### PROBLEM
Repeat the data exactly, please; no pictures belong in the copy.

TASK DATA below:

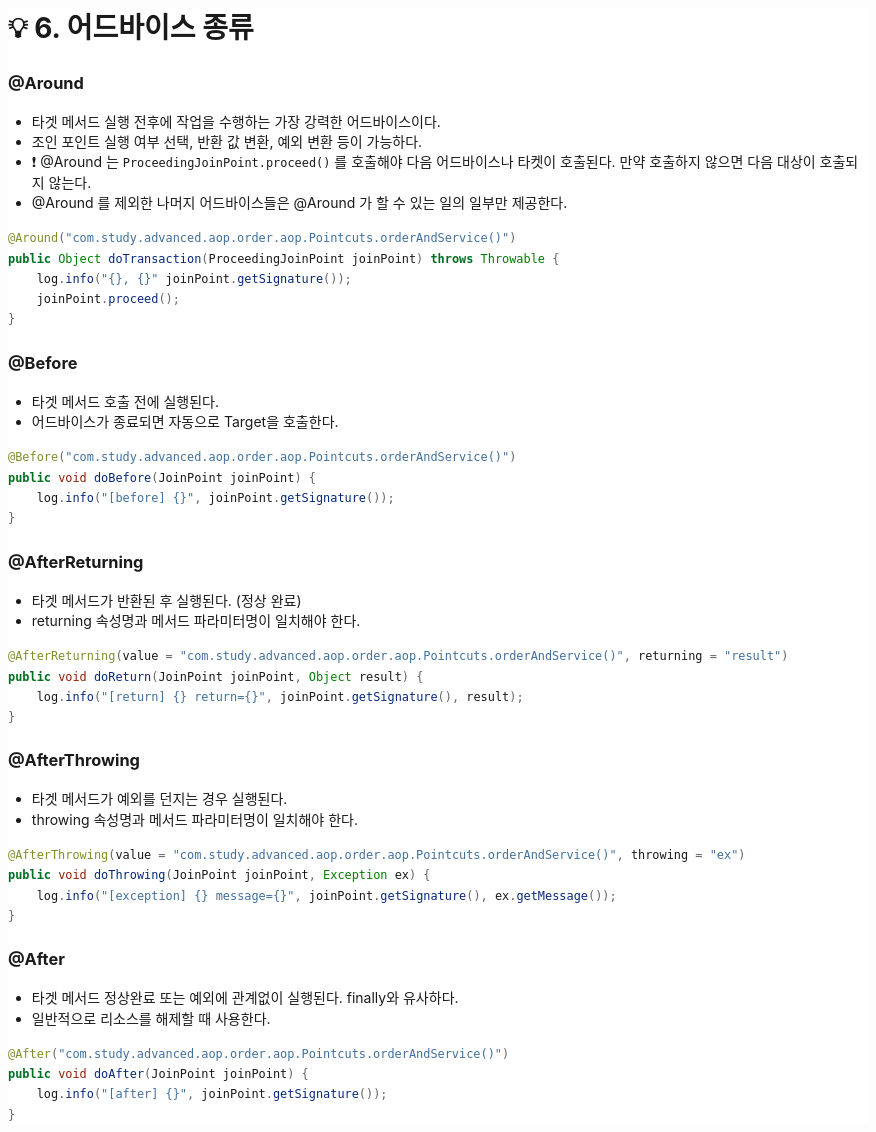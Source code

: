 # 💡 6. 어드바이스 종류
### @Around
- 타겟 메서드 실행 전후에 작업을 수행하는 가장 강력한 어드바이스이다.
- 조인 포인트 실행 여부 선택, 반환 값 변환, 예외 변환 등이 가능하다.
- ❗ @Around 는 `ProceedingJoinPoint.proceed()` 를 호출해야 다음 어드바이스나 타켓이 호출된다. 만약 호출하지 않으면 다음 대상이 호출되지 않는다.
- @Around 를 제외한 나머지 어드바이스들은 @Around 가 할 수 있는 일의 일부만 제공한다.
```java
@Around("com.study.advanced.aop.order.aop.Pointcuts.orderAndService()")
public Object doTransaction(ProceedingJoinPoint joinPoint) throws Throwable {
    log.info("{}, {}" joinPoint.getSignature());
    joinPoint.proceed();
}
```

### @Before
- 타겟 메서드 호출 전에 실행된다.
- 어드바이스가 종료되면 자동으로 Target을 호출한다.
```java
@Before("com.study.advanced.aop.order.aop.Pointcuts.orderAndService()")
public void doBefore(JoinPoint joinPoint) {
    log.info("[before] {}", joinPoint.getSignature());
}
```

### @AfterReturning
- 타겟 메서드가 반환된 후 실행된다. (정상 완료)
- returning 속성명과 메서드 파라미터명이 일치해야 한다.
```java
@AfterReturning(value = "com.study.advanced.aop.order.aop.Pointcuts.orderAndService()", returning = "result")
public void doReturn(JoinPoint joinPoint, Object result) {
    log.info("[return] {} return={}", joinPoint.getSignature(), result);
}
```

### @AfterThrowing
- 타겟 메서드가 예외를 던지는 경우 실행된다.
- throwing 속성명과 메서드 파라미터명이 일치해야 한다.
```java
@AfterThrowing(value = "com.study.advanced.aop.order.aop.Pointcuts.orderAndService()", throwing = "ex")
public void doThrowing(JoinPoint joinPoint, Exception ex) {
    log.info("[exception] {} message={}", joinPoint.getSignature(), ex.getMessage());
}
```

### @After
- 타겟 메서드 정상완료 또는 예외에 관계없이 실행된다. finally와 유사하다.
- 일반적으로 리소스를 해제할 때 사용한다.
```java
@After("com.study.advanced.aop.order.aop.Pointcuts.orderAndService()")
public void doAfter(JoinPoint joinPoint) {
    log.info("[after] {}", joinPoint.getSignature());
}
```
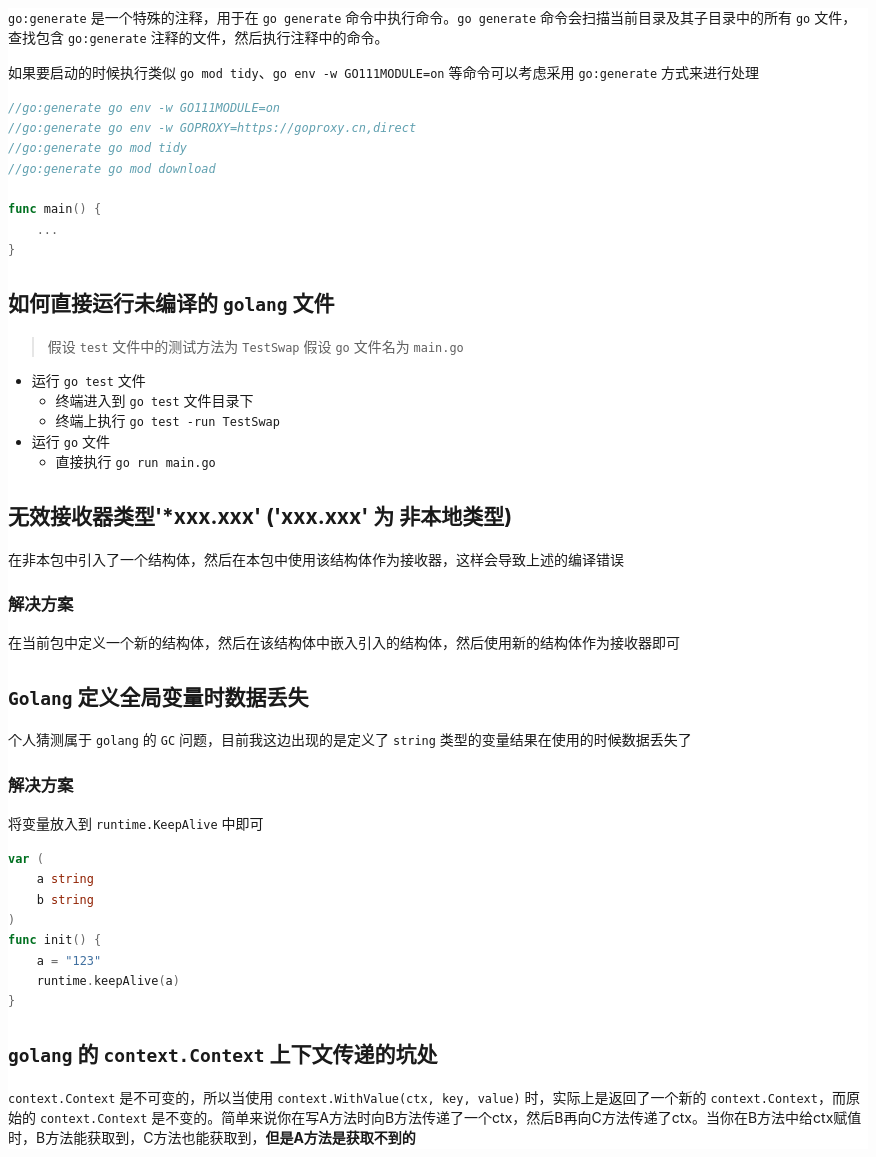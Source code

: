 `go:generate` 是一个特殊的注释，用于在 `go generate` 命令中执行命令。`go generate` 命令会扫描当前目录及其子目录中的所有 `go` 文件，查找包含 `go:generate` 注释的文件，然后执行注释中的命令。

如果要启动的时候执行类似 `go mod tidy`、`go env -w GO111MODULE=on` 等命令可以考虑采用 `go:generate` 方式来进行处理

``` go
//go:generate go env -w GO111MODULE=on
//go:generate go env -w GOPROXY=https://goproxy.cn,direct
//go:generate go mod tidy
//go:generate go mod download

func main() {
    ...
}
```

## 如何直接运行未编译的 `golang` 文件

> 假设 `test` 文件中的测试方法为 `TestSwap`
> 假设 `go` 文件名为 `main.go`

- 运行 `go test` 文件
  - 终端进入到 `go test` 文件目录下
  - 终端上执行 `go test -run TestSwap`
- 运行 `go` 文件
  - 直接执行 `go run main.go`


<InArticleAdsense
    data-ad-client="ca-pub-1725717718088510"
    data-ad-slot="4281148213">
</InArticleAdsense>

## 无效接收器类型'*xxx.xxx' ('xxx.xxx' 为 非本地类型)

在非本包中引入了一个结构体，然后在本包中使用该结构体作为接收器，这样会导致上述的编译错误

### 解决方案

在当前包中定义一个新的结构体，然后在该结构体中嵌入引入的结构体，然后使用新的结构体作为接收器即可

## `Golang` 定义全局变量时数据丢失

个人猜测属于 `golang` 的 `GC` 问题，目前我这边出现的是定义了 `string` 类型的变量结果在使用的时候数据丢失了

### 解决方案

将变量放入到 `runtime.KeepAlive` 中即可

``` go
var (
    a string
    b string
)
func init() {
    a = "123"
    runtime.keepAlive(a)
}
```


## `golang` 的 `context.Context` 上下文传递的坑处

`context.Context` 是不可变的，所以当使用 `context.WithValue(ctx, key, value)` 时，实际上是返回了一个新的 `context.Context`，而原始的 `context.Context` 是不变的。简单来说你在写A方法时向B方法传递了一个ctx，然后B再向C方法传递了ctx。当你在B方法中给ctx赋值时，B方法能获取到，C方法也能获取到，**但是A方法是获取不到的**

End of TASK DATA.

### ANSWER TO THE PROBLEM
Source code

: # 💡 6. 어드바이스 종류
### @Around
- 타겟 메서드 실행 전후에 작업을 수행하는 가장 강력한 어드바이스이다.
- 조인 포인트 실행 여부 선택, 반환 값 변환, 예외 변환 등이 가능하다.
- ❗ @Around 는 `ProceedingJoinPoint.proceed()` 를 호출해야 다음 어드바이스나 타켓이 호출된다. 만약 호출하지 않으면 다음 대상이 호출되지 않는다.
- @Around 를 제외한 나머지 어드바이스들은 @Around 가 할 수 있는 일의 일부만 제공한다.
```java
@Around("com.study.advanced.aop.order.aop.Pointcuts.orderAndService()")
public Object doTransaction(ProceedingJoinPoint joinPoint) throws Throwable {
    log.info("{}, {}" joinPoint.getSignature());
    joinPoint.proceed();
}
```

### @Before
- 타겟 메서드 호출 전에 실행된다.
- 어드바이스가 종료되면 자동으로 Target을 호출한다.
```java
@Before("com.study.advanced.aop.order.aop.Pointcuts.orderAndService()")
public void doBefore(JoinPoint joinPoint) {
    log.info("[before] {}", joinPoint.getSignature());
}
```

### @AfterReturning
- 타겟 메서드가 반환된 후 실행된다. (정상 완료)
- returning 속성명과 메서드 파라미터명이 일치해야 한다.
```java
@AfterReturning(value = "com.study.advanced.aop.order.aop.Pointcuts.orderAndService()", returning = "result")
public void doReturn(JoinPoint joinPoint, Object result) {
    log.info("[return] {} return={}", joinPoint.getSignature(), result);
}
```

### @AfterThrowing
- 타겟 메서드가 예외를 던지는 경우 실행된다.
- throwing 속성명과 메서드 파라미터명이 일치해야 한다.
```java
@AfterThrowing(value = "com.study.advanced.aop.order.aop.Pointcuts.orderAndService()", throwing = "ex")
public void doThrowing(JoinPoint joinPoint, Exception ex) {
    log.info("[exception] {} message={}", joinPoint.getSignature(), ex.getMessage());
}
```

### @After
- 타겟 메서드 정상완료 또는 예외에 관계없이 실행된다. finally와 유사하다.
- 일반적으로 리소스를 해제할 때 사용한다.
```java
@After("com.study.advanced.aop.order.aop.Pointcuts.orderAndService()")
public void doAfter(JoinPoint joinPoint) {
    log.info("[after] {}", joinPoint.getSignature());
}
```
Source code

: `go:generate` 是一个特殊的注释，用于在 `go generate` 命令中执行命令。`go generate` 命令会扫描当前目录及其子目录中的所有 `go` 文件，查找包含 `go:generate` 注释的文件，然后执行注释中的命令。

如果要启动的时候执行类似 `go mod tidy`、`go env -w GO111MODULE=on` 等命令可以考虑采用 `go:generate` 方式来进行处理

``` go
//go:generate go env -w GO111MODULE=on
//go:generate go env -w GOPROXY=https://goproxy.cn,direct
//go:generate go mod tidy
//go:generate go mod download

func main() {
    ...
}
```

## 如何直接运行未编译的 `golang` 文件

> 假设 `test` 文件中的测试方法为 `TestSwap`
> 假设 `go` 文件名为 `main.go`

- 运行 `go test` 文件
  - 终端进入到 `go test` 文件目录下
  - 终端上执行 `go test -run TestSwap`
- 运行 `go` 文件
  - 直接执行 `go run main.go`


<InArticleAdsense
    data-ad-client="ca-pub-1725717718088510"
    data-ad-slot="4281148213">
</InArticleAdsense>

## 无效接收器类型'*xxx.xxx' ('xxx.xxx' 为 非本地类型)

在非本包中引入了一个结构体，然后在本包中使用该结构体作为接收器，这样会导致上述的编译错误

### 解决方案

在当前包中定义一个新的结构体，然后在该结构体中嵌入引入的结构体，然后使用新的结构体作为接收器即可

## `Golang` 定义全局变量时数据丢失

个人猜测属于 `golang` 的 `GC` 问题，目前我这边出现的是定义了 `string` 类型的变量结果在使用的时候数据丢失了

### 解决方案

将变量放入到 `runtime.KeepAlive` 中即可

``` go
var (
    a string
    b string
)
func init() {
    a = "123"
    runtime.keepAlive(a)
}
```


## `golang` 的 `context.Context` 上下文传递的坑处

`context.Context` 是不可变的，所以当使用 `context.WithValue(ctx, key, value)` 时，实际上是返回了一个新的 `context.Context`，而原始的 `context.Context` 是不变的。简单来说你在写A方法时向B方法传递了一个ctx，然后B再向C方法传递了ctx。当你在B方法中给ctx赋值时，B方法能获取到，C方法也能获取到，**但是A方法是获取不到的**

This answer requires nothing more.